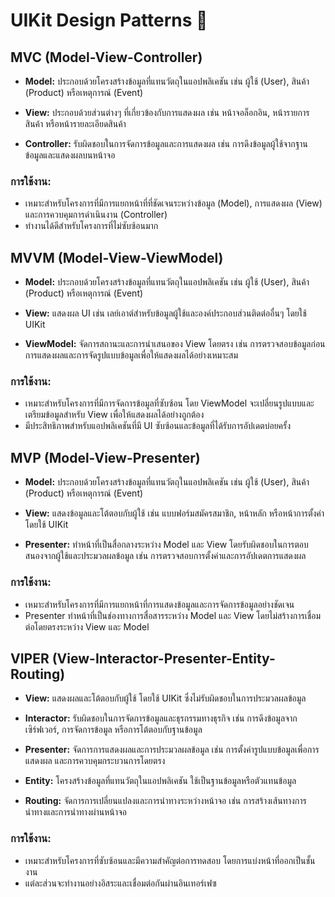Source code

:# UIKit Design Patterns 📂

## MVC (Model-View-Controller)

- **Model:** ประกอบด้วยโครงสร้างข้อมูลที่แทนวัตถุในแอปพลิเคชัน เช่น ผู้ใช้ (User), สินค้า (Product) หรือเหตุการณ์ (Event)

- **View:** ประกอบด้วยส่วนต่างๆ ที่เกี่ยวข้องกับการแสดงผล เช่น หน้าจอล็อกอิน, หน้ารายการสินค้า หรือหน้ารายละเอียดสินค้า

- **Controller:** รับผิดชอบในการจัดการข้อมูลและการแสดงผล เช่น การดึงข้อมูลผู้ใช้จากฐานข้อมูลและแสดงผลบนหน้าจอ

### การใช้งาน:
- เหมาะสำหรับโครงการที่มีการแยกหน้าที่ที่ชัดเจนระหว่างข้อมูล (Model), การแสดงผล (View) และการควบคุมการดำเนินงาน (Controller)
- ทำงานได้ดีสำหรับโครงการที่ไม่ซับซ้อนมาก


## MVVM (Model-View-ViewModel)

- **Model:** ประกอบด้วยโครงสร้างข้อมูลที่แทนวัตถุในแอปพลิเคชัน เช่น ผู้ใช้ (User), สินค้า (Product) หรือเหตุการณ์ (Event)

- **View:** แสดงผล UI เช่น เลย์เอาต์สำหรับข้อมูลผู้ใช้และองค์ประกอบส่วนติดต่ออื่นๆ โดยใช้ UIKit

- **ViewModel:** จัดการสถานะและการนำเสนอของ View โดยตรง เช่น การตรวจสอบข้อมูลก่อนการแสดงผลและการจัดรูปแบบข้อมูลเพื่อให้แสดงผลได้อย่างเหมาะสม

### การใช้งาน:
- เหมาะสำหรับโครงการที่มีการจัดการข้อมูลที่ซับซ้อน โดย ViewModel จะเปลี่ยนรูปแบบและเตรียมข้อมูลสำหรับ View เพื่อให้แสดงผลได้อย่างถูกต้อง
- มีประสิทธิภาพสำหรับแอปพลิเคชันที่มี UI ซับซ้อนและข้อมูลที่ได้รับการอัปเดตบ่อยครั้ง


## MVP (Model-View-Presenter)

- **Model:** ประกอบด้วยโครงสร้างข้อมูลที่แทนวัตถุในแอปพลิเคชัน เช่น ผู้ใช้ (User), สินค้า (Product) หรือเหตุการณ์ (Event)

- **View:** แสดงข้อมูลและโต้ตอบกับผู้ใช้ เช่น แบบฟอร์มสมัครสมาชิก, หน้าหลัก หรือหน้าการตั้งค่า โดยใช้ UIKit

- **Presenter:** ทำหน้าที่เป็นสื่อกลางระหว่าง Model และ View โดยรับผิดชอบในการตอบสนองจากผู้ใช้และประมวลผลข้อมูล เช่น การตรวจสอบการตั้งค่าและการอัปเดตการแสดงผล

### การใช้งาน:
- เหมาะสำหรับโครงการที่มีการแยกหน้าที่การแสดงข้อมูลและการจัดการข้อมูลอย่างชัดเจน
- Presenter ทำหน้าที่เป็นช่องทางการสื่อสารระหว่าง Model และ View โดยไม่สร้างการเชื่อมต่อโดยตรงระหว่าง View และ Model


## VIPER (View-Interactor-Presenter-Entity-Routing)

- **View:** แสดงผลและโต้ตอบกับผู้ใช้ โดยใช้ UIKit ซึ่งไม่รับผิดชอบในการประมวลผลข้อมูล

- **Interactor:** รับผิดชอบในการจัดการข้อมูลและธุรกรรมทางธุรกิจ เช่น การดึงข้อมูลจากเซิร์ฟเวอร์, การจัดการข้อมูล หรือการโต้ตอบกับฐานข้อมูล

- **Presenter:** จัดการการแสดงผลและการประมวลผลข้อมูล เช่น การตั้งค่ารูปแบบข้อมูลเพื่อการแสดงผล และการควบคุมกระบวนการโดยตรง

- **Entity:** โครงสร้างข้อมูลที่แทนวัตถุในแอปพลิเคชัน ใช้เป็นฐานข้อมูลหรือตัวแทนข้อมูล

- **Routing:** จัดการการเปลี่ยนแปลงและการนำทางระหว่างหน้าจอ เช่น การสร้างเส้นทางการนำทางและการนำทางผ่านหน้าจอ

### การใช้งาน:
- เหมาะสำหรับโครงการที่ซับซ้อนและมีความสำคัญต่อการทดสอบ โดยการแบ่งหน้าที่ออกเป็นชั้นงาน
- แต่ละส่วนจะทำงานอย่างอิสระและเชื่อมต่อกันผ่านอินเทอร์เฟซ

_ _ _

Transcribe the records above exactly, but only from the line that contains "- Presenter ทำหน้าที่เป็นช่องทางการสื่อสารระหว่าง" through their final line, inclusive.

**SOLUTION TO THE PROBLEM**:
- Presenter ทำหน้าที่เป็นช่องทางการสื่อสารระหว่าง Model และ View โดยไม่สร้างการเชื่อมต่อโดยตรงระหว่าง View และ Model


## VIPER (View-Interactor-Presenter-Entity-Routing)

- **View:** แสดงผลและโต้ตอบกับผู้ใช้ โดยใช้ UIKit ซึ่งไม่รับผิดชอบในการประมวลผลข้อมูล

- **Interactor:** รับผิดชอบในการจัดการข้อมูลและธุรกรรมทางธุรกิจ เช่น การดึงข้อมูลจากเซิร์ฟเวอร์, การจัดการข้อมูล หรือการโต้ตอบกับฐานข้อมูล

- **Presenter:** จัดการการแสดงผลและการประมวลผลข้อมูล เช่น การตั้งค่ารูปแบบข้อมูลเพื่อการแสดงผล และการควบคุมกระบวนการโดยตรง

- **Entity:** โครงสร้างข้อมูลที่แทนวัตถุในแอปพลิเคชัน ใช้เป็นฐานข้อมูลหรือตัวแทนข้อมูล

- **Routing:** จัดการการเปลี่ยนแปลงและการนำทางระหว่างหน้าจอ เช่น การสร้างเส้นทางการนำทางและการนำทางผ่านหน้าจอ

### การใช้งาน:
- เหมาะสำหรับโครงการที่ซับซ้อนและมีความสำคัญต่อการทดสอบ โดยการแบ่งหน้าที่ออกเป็นชั้นงาน
- แต่ละส่วนจะทำงานอย่างอิสระและเชื่อมต่อกันผ่านอินเทอร์เฟซ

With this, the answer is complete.